»»

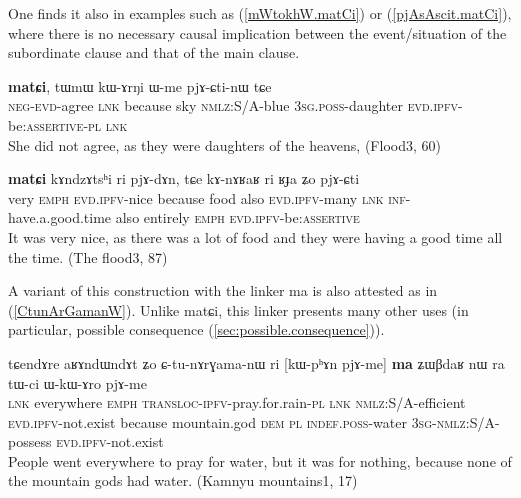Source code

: \documentclass[oldfontcommands,oneside,a4paper,11pt]{article}
\newcommand{\ipa}[1]{{\phon \mbox{#1}}} %
\newcommand{\refb}[1]{(\ref{#1})}
\begin{document}


One finds it also in examples such as  \refb{mWtokhW.matCi} or \refb{pjAsAscit.matCi}, where there is no necessary causal implication between the event/situation of the subordinate clause and that of the main clause.
\begin{exe}
\ex \label{mWtokhW.matCi}
\gll 
[\ipa{mɯ-to-kʰɯ}]   	\ipa{qʰe}   	\ipa{\textbf{matɕi},}   	\ipa{tɯmɯ}   	\ipa{kɯ-ɤrŋi}   	\ipa{ɯ-me}   	\ipa{pjɤ-ɕti-nɯ}   	\ipa{tɕe}   \\
\textsc{neg-evd}-agree \textsc{lnk} because sky \textsc{nmlz}:S/A-blue \textsc{3sg.poss}-daughter \textsc{evd.ipfv}-be:\textsc{assertive-pl} \textsc{lnk} \\
\glt She did not agree, as they were daughters of the heavens, (Flood3, 60)
\end{exe}

\begin{exe}
\ex \label{pjAsAscit.matCi}
\gll 
[\ipa{wuma}  	\ipa{ʑo}  	\ipa{pjɤ-sɤscit}]  	\textbf{\ipa{matɕi}}  	\ipa{kɤndzɤtsʰi}  	\ipa{ri}  	\ipa{pjɤ-dɤn}, 	\ipa{tɕe}  	\ipa{kɤ-nɤʁaʁ}  	\ipa{ri}  	\ipa{ʁɟa}  	\ipa{ʑo}  	\ipa{pjɤ-ɕti}  \\
very \textsc{emph} \textsc{evd.ipfv}-nice because food also \textsc{evd.ipfv}-many \textsc{lnk} \textsc{inf}-have.a.good.time also entirely \textsc{emph} \textsc{evd.ipfv}-be:\textsc{assertive}
\\
\glt It was very nice, as there was a lot of food and they were having a good time all the time. (The flood3, 87)
\end{exe}


A variant of this construction with the  linker \ipa{ma} is also attested as in \refb{CtunArGamanW}. Unlike  \ipa{matɕi}, this linker presents many other uses (in particular, possible consequence \refb{sec:possible.consequence}).
 
\begin{exe}
\ex \label{CtunArGamanW}
\gll 
\ipa{tɕendɤre}   	\ipa{aʁɤndɯndɤt}   	\ipa{ʑo}   	\ipa{ɕ-tu-nɤrɣama-nɯ}   	\ipa{ri}   	[\ipa{kɯ-pʰɤn}   	\ipa{pjɤ-me}]   	\ipa{\textbf{ma}}   	\ipa{ʑɯβdaʁ}   	\ipa{nɯ} \ipa{ra}   	\ipa{tɯ-ci}   	\ipa{ɯ-kɯ-ɤro}   	\ipa{pjɤ-me} \\
\textsc{lnk} everywhere \textsc{emph} \textsc{transloc-ipfv}-pray.for.rain-\textsc{pl} \textsc{lnk} \textsc{nmlz}:S/A-efficient \textsc{evd.ipfv}-not.exist because mountain.god \textsc{dem} \textsc{pl} \textsc{indef.poss}-water \textsc{3sg-nmlz}:S/A-possess  \textsc{evd.ipfv}-not.exist  \\
 \glt People went everywhere to pray for water, but it was for nothing, because none of the mountain gods had water. (Kamnyu mountains1, 17)
\end{exe}
\end{document}
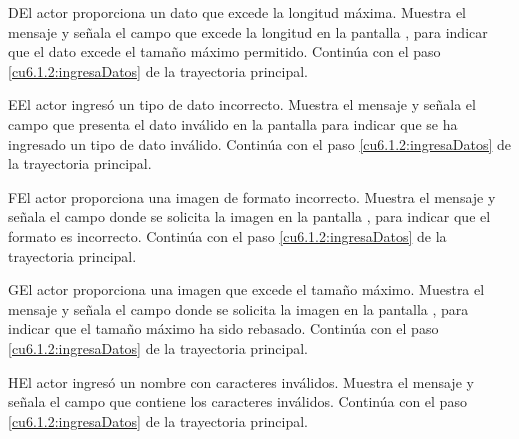  \begin{UCtrayectoriaA}{D}{El actor proporciona un dato que excede la longitud máxima.}
    \UCpaso[\UCsist] Muestra el mensaje  y señala el campo que excede la 
    longitud en la pantalla , para indicar que el dato excede el tamaño máximo permitido.
    \UCpaso[] Continúa con el paso \ref{cu6.1.2:ingresaDatos} de la trayectoria principal.
 \end{UCtrayectoriaA}
 \begin{UCtrayectoriaA}{E}{El actor ingresó un tipo de dato incorrecto.}
    \UCpaso[\UCsist] Muestra el mensaje  y señala el campo que presenta el dato inválido en la 
    pantalla  para indicar que se ha ingresado un tipo de dato inválido.
    \UCpaso[] Continúa con el paso \ref{cu6.1.2:ingresaDatos} de la trayectoria principal.
 \end{UCtrayectoriaA}
 \begin{UCtrayectoriaA}{F}{El actor proporciona una imagen de formato incorrecto.}
    \UCpaso[\UCsist] Muestra el mensaje  y señala el campo donde se solicita la imagen
    en la pantalla , para indicar que el formato es incorrecto.
    \UCpaso[] Continúa con el paso \ref{cu6.1.2:ingresaDatos} de la trayectoria principal.
 \end{UCtrayectoriaA}
 
 \begin{UCtrayectoriaA}{G}{El actor proporciona una imagen que excede el tamaño máximo.}
    \UCpaso[\UCsist] Muestra el mensaje  y señala el campo donde se solicita la imagen
    en la pantalla , para indicar que el tamaño máximo ha sido rebasado.
    \UCpaso[] Continúa con el paso \ref{cu6.1.2:ingresaDatos} de la trayectoria principal.
 \end{UCtrayectoriaA}
 \begin{UCtrayectoriaA}{H}{El actor ingresó un nombre con caracteres inválidos.}
    \UCpaso[\UCsist] Muestra el mensaje  y señala el campo que contiene los caracteres inválidos.
    \UCpaso[] Continúa con el paso \ref{cu6.1.2:ingresaDatos} de la trayectoria principal.
 \end{UCtrayectoriaA}
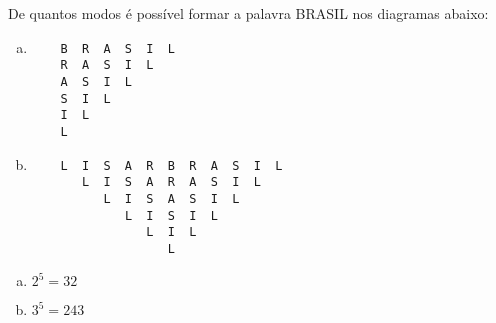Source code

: \begin{ex}
 	De quantos modos é possível formar a palavra BRASIL nos diagramas abaixo:   
    \begin{enumerate}[(a)]
    \item
    \begin{verbatim}
    B  R  A  S  I  L
    R  A  S  I  L
    A  S  I  L 
    S  I  L 
    I  L
    L
    \end{verbatim}       
    \item 
    \begin{verbatim}
    L  I  S  A  R  B  R  A  S  I  L
       L  I  S  A  R  A  S  I  L
          L  I  S  A  S  I  L
             L  I  S  I  L
                L  I  L
                   L
    \end{verbatim}
    \end{enumerate}  
      \begin{sol}
         \phantom{A}
           \begin{enumerate} [(a)]
               \item $2^5=32$
               \item $3^5=243$
           \end{enumerate}
      \end{sol}
\end{ex}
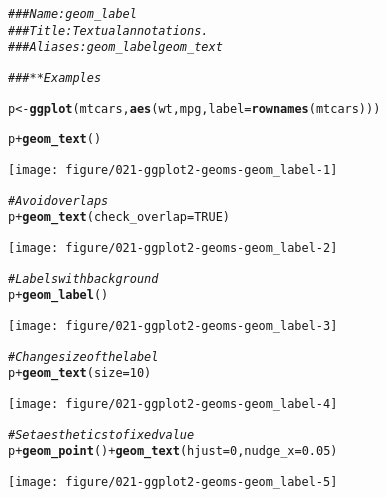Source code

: \documentclass[a4paper,titlepage]{tufte-handout}\usepackage[]{graphicx}\usepackage[]{color}
\makeatletter
\def\maxwidth{ %
  \ifdim\Gin@nat@width>\linewidth
    \linewidth
  \else
    \Gin@nat@width
  \fi
}
\newcommand{\hlnum}[1]{\textcolor[rgb]{0.686,0.059,0.569}{#1}}%
\newcommand{\hlcom}[1]{\textcolor[rgb]{0.678,0.584,0.686}{\textit{#1}}}%
\newcommand{\hlopt}[1]{\textcolor[rgb]{0,0,0}{#1}}%
\newcommand{\hlstd}[1]{\textcolor[rgb]{0.345,0.345,0.345}{#1}}%
\newcommand{\hlkwb}[1]{\textcolor[rgb]{0.69,0.353,0.396}{#1}}%
\newcommand{\hlkwc}[1]{\textcolor[rgb]{0.333,0.667,0.333}{#1}}%
\newcommand{\hlkwd}[1]{\textcolor[rgb]{0.737,0.353,0.396}{\textbf{#1}}}%
\newenvironment{kframe}{%
 \def\at@end@of@kframe{}%
 \ifinner\ifhmode%
  \def\at@end@of@kframe{\end{minipage}}%
  \begin{minipage}{\columnwidth}%
 \fi\fi%
 \def\FrameCommand##1{\hskip\@totalleftmargin \hskip-\fboxsep
 \colorbox{shadecolor}{##1}\hskip-\fboxsep
     \hskip-\linewidth \hskip-\@totalleftmargin \hskip\columnwidth}%
 \MakeFramed {\advance\hsize-\width
   \@totalleftmargin\z@ \linewidth\hsize
   \@setminipage}}%
 {\par\unskip\endMakeFramed%
 \at@end@of@kframe}
\newenvironment{knitrout}{}{} %
\makeatother
\begin{document}
\begin{knitrout}
\color{fgcolor}\begin{kframe}
\begin{alltt}
\hlcom{### Name: geom_label}
\hlcom{### Title: Textual annotations.}
\hlcom{### Aliases: geom_label geom_text}

\hlcom{### ** Examples}

\hlstd{p} \hlkwb{<-} \hlkwd{ggplot}\hlstd{(mtcars,} \hlkwd{aes}\hlstd{(wt, mpg,} \hlkwc{label} \hlstd{=} \hlkwd{rownames}\hlstd{(mtcars)))}

\hlstd{p} \hlopt{+} \hlkwd{geom_text}\hlstd{()}
\end{alltt}
\end{kframe}
\texttt{[image: figure/021-ggplot2-geoms-geom\_label-1]} 
\begin{kframe}\begin{alltt}
\hlcom{# Avoid overlaps}
\hlstd{p} \hlopt{+} \hlkwd{geom_text}\hlstd{(}\hlkwc{check_overlap} \hlstd{=} \hlnum{TRUE}\hlstd{)}
\end{alltt}
\end{kframe}
\texttt{[image: figure/021-ggplot2-geoms-geom\_label-2]} 
\begin{kframe}\begin{alltt}
\hlcom{# Labels with background}
\hlstd{p} \hlopt{+} \hlkwd{geom_label}\hlstd{()}
\end{alltt}
\end{kframe}
\texttt{[image: figure/021-ggplot2-geoms-geom\_label-3]} 
\begin{kframe}\begin{alltt}
\hlcom{# Change size of the label}
\hlstd{p} \hlopt{+} \hlkwd{geom_text}\hlstd{(}\hlkwc{size} \hlstd{=} \hlnum{10}\hlstd{)}
\end{alltt}
\end{kframe}
\texttt{[image: figure/021-ggplot2-geoms-geom\_label-4]} 
\begin{kframe}\begin{alltt}
\hlcom{# Set aesthetics to fixed value}
\hlstd{p} \hlopt{+} \hlkwd{geom_point}\hlstd{()} \hlopt{+} \hlkwd{geom_text}\hlstd{(}\hlkwc{hjust} \hlstd{=} \hlnum{0}\hlstd{,} \hlkwc{nudge_x} \hlstd{=} \hlnum{0.05}\hlstd{)}
\end{alltt}
\end{kframe}
\texttt{[image: figure/021-ggplot2-geoms-geom\_label-5]} 
\begin{kframe}\begin{alltt}

\end{alltt}
\end{kframe}
\end{knitrout}
\end{document}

««

Pull every line containing "matCi" out of the material and copy it.

One finds it also in examples such as  \refb{mWtokhW.matCi} or \refb{pjAsAscit.matCi}, where there is no necessary causal implication between the event/situation of the subordinate clause and that of the main clause.
\ex \label{mWtokhW.matCi}
\ex \label{pjAsAscit.matCi}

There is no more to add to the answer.